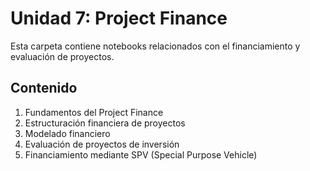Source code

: # Unidad 7: Project Finance

Esta carpeta contiene notebooks relacionados con el financiamiento y evaluación de proyectos.

## Contenido

1. Fundamentos del Project Finance
2. Estructuración financiera de proyectos
3. Modelado financiero
4. Evaluación de proyectos de inversión
5. Financiamiento mediante SPV (Special Purpose Vehicle)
_ _ _
EXERCISE BRIEF:
In the records above, some lines hold the word "Project"; copy each such line.

EXERCISE RESPONSE:
: # Unidad 7: Project Finance
1. Fundamentos del Project Finance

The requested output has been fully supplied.